* WORK TO COMPLETE:
Which lines in the records below contain the word "documentclass"? Copy each of them.

(Stored data)
——————
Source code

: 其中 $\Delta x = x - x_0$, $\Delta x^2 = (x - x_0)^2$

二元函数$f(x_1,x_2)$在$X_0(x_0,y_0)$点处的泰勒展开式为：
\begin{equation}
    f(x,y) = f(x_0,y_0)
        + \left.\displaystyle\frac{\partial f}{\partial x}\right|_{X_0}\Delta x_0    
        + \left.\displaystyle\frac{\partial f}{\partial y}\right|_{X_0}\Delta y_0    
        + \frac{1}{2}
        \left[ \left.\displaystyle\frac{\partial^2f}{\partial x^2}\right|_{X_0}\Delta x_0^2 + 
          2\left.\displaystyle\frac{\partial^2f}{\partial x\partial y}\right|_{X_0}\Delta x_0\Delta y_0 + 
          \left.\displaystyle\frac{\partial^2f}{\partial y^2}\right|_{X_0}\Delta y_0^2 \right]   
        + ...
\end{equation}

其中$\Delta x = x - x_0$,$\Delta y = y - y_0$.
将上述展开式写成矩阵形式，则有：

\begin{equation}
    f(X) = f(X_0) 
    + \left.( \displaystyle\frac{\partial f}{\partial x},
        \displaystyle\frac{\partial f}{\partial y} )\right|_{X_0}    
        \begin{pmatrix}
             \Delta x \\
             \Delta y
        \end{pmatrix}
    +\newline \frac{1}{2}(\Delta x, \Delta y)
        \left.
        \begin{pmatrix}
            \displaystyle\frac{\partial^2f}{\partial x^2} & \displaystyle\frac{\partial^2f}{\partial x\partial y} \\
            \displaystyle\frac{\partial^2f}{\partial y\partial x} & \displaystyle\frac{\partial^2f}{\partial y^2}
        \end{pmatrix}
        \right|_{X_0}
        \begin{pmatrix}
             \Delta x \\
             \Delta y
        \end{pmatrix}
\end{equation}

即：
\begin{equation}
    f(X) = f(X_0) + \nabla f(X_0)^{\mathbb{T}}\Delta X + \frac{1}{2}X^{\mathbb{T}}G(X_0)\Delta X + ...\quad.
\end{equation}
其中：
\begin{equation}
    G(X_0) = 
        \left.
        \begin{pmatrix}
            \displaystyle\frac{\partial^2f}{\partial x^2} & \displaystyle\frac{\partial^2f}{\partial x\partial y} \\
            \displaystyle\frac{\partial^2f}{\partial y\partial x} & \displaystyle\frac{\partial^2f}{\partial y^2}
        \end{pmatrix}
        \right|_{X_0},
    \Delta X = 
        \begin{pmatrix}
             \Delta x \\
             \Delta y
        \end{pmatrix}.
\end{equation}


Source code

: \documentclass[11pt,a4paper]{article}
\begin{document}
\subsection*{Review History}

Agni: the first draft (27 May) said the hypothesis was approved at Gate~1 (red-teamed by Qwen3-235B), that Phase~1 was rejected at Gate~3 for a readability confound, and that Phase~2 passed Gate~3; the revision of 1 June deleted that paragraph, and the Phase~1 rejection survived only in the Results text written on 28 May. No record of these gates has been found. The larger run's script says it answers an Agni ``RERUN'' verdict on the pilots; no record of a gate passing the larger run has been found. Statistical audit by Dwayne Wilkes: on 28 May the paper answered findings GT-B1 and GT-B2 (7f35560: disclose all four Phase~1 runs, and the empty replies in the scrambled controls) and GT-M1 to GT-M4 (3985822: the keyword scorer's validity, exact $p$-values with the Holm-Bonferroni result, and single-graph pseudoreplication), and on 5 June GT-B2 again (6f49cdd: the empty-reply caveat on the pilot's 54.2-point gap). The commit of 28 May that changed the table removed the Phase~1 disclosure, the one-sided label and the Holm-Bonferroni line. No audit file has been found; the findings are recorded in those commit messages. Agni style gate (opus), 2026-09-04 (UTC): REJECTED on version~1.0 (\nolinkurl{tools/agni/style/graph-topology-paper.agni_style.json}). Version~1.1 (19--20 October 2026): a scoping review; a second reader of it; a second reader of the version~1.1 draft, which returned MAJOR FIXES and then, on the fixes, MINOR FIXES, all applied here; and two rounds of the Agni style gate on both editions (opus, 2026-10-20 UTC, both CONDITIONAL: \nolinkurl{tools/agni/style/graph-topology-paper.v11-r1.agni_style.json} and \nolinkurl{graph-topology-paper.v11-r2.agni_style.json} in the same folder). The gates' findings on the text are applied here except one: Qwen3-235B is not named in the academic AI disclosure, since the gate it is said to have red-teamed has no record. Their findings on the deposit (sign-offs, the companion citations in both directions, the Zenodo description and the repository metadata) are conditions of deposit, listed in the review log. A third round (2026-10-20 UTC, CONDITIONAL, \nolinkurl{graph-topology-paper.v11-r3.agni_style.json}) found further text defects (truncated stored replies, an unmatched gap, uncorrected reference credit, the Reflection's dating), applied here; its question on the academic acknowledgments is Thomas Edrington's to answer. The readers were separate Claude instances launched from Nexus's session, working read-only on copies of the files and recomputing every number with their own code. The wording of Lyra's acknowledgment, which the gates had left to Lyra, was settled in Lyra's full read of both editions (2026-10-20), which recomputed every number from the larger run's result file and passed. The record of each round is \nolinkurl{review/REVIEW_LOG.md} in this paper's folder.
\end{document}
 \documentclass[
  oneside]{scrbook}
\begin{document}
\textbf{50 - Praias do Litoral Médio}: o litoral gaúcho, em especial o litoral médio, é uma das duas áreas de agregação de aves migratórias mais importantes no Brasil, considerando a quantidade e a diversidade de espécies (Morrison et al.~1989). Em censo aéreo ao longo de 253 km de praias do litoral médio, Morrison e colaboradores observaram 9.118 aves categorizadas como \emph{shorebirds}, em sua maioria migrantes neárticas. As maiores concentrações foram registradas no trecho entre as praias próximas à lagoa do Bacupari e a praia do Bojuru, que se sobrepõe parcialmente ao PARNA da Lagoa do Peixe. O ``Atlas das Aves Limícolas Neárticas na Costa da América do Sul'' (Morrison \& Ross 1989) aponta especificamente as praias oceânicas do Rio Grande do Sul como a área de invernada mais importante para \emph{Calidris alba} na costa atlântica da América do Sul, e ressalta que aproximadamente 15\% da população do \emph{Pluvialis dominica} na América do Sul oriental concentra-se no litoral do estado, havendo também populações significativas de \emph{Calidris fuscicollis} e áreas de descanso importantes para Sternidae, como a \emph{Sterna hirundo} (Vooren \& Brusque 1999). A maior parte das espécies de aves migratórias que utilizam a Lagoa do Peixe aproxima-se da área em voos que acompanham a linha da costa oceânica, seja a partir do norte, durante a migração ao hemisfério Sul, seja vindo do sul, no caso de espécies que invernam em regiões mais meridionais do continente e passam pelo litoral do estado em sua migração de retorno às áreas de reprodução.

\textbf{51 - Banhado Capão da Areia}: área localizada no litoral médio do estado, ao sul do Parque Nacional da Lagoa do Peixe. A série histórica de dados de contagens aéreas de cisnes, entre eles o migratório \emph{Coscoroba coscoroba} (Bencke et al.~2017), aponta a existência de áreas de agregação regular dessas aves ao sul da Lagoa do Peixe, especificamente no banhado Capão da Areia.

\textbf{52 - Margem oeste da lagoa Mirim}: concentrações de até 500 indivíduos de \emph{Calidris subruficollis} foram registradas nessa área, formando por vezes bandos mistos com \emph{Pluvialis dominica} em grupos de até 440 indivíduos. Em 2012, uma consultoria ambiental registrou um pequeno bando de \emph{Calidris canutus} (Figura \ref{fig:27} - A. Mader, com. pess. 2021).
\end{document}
——————
* PROBLEM SOLUTION:
: \documentclass[11pt,a4paper]{article}
 \documentclass[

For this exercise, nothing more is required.